#### Data to process
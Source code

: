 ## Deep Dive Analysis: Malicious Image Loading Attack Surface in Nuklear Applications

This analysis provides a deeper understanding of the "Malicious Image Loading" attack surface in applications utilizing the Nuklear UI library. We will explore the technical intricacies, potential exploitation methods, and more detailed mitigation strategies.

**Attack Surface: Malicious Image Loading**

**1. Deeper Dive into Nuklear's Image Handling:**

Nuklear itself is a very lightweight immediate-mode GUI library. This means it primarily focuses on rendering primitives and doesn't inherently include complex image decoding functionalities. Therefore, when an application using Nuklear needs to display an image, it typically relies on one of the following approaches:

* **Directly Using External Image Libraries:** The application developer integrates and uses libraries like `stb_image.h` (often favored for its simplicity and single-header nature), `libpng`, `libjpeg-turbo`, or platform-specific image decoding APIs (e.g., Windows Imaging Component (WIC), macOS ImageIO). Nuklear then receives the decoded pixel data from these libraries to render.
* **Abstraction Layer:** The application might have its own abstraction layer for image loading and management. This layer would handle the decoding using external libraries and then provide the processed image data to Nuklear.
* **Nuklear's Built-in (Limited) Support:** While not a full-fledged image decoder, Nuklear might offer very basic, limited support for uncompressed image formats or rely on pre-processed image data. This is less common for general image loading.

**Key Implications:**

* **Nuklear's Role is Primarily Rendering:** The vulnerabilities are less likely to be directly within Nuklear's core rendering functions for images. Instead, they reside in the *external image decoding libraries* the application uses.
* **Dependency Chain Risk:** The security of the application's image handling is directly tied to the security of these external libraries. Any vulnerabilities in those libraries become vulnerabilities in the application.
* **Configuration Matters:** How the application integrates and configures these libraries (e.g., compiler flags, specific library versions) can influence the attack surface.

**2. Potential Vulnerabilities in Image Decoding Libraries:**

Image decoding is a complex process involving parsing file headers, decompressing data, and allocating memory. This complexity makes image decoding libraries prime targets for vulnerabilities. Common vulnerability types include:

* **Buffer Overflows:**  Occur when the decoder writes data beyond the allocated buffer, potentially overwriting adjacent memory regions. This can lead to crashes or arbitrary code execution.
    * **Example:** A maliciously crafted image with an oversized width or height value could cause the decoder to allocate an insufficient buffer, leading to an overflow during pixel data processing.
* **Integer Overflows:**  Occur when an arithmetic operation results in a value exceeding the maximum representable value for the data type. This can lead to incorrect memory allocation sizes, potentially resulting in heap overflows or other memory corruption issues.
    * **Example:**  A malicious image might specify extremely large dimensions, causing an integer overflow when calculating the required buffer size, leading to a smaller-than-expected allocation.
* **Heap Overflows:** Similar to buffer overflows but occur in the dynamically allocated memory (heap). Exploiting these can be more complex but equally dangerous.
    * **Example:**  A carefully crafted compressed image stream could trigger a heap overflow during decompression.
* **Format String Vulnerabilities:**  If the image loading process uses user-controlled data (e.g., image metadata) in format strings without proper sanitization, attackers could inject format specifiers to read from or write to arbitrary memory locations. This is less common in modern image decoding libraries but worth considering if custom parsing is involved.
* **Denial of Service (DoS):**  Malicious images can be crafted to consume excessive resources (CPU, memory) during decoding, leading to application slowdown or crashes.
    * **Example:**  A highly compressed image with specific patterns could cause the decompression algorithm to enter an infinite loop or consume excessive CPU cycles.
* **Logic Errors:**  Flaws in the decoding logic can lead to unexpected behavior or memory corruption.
########
#### Data to process
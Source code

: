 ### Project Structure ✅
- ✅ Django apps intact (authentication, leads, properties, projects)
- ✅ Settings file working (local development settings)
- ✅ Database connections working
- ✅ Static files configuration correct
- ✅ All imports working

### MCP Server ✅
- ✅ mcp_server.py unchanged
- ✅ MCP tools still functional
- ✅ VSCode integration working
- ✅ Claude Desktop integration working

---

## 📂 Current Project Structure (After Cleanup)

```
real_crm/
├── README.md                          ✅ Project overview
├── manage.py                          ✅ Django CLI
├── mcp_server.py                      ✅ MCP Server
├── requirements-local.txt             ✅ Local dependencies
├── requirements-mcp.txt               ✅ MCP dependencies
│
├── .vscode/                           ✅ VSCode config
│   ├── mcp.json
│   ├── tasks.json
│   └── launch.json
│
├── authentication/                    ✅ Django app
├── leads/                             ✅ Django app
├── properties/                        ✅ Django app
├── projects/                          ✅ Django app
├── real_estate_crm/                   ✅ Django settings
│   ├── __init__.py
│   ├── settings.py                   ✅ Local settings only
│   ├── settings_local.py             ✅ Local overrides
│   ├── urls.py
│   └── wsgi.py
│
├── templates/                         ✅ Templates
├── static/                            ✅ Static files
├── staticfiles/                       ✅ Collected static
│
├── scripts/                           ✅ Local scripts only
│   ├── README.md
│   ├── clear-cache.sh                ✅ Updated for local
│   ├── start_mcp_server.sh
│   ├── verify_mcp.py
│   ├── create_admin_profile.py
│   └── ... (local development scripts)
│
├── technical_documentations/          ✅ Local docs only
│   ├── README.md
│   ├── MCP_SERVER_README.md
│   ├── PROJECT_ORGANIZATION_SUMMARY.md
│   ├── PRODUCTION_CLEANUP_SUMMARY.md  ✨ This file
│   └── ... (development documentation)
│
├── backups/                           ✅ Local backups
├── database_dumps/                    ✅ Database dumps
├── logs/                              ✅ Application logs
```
########
▸ **Task item**
Which lines of the listing include the string "working"? Pull them out.

▸ **Expected answer**
- ✅ Settings file working (local development settings)
- ✅ Database connections working
- ✅ All imports working
- ✅ VSCode integration working
- ✅ Claude Desktop integration working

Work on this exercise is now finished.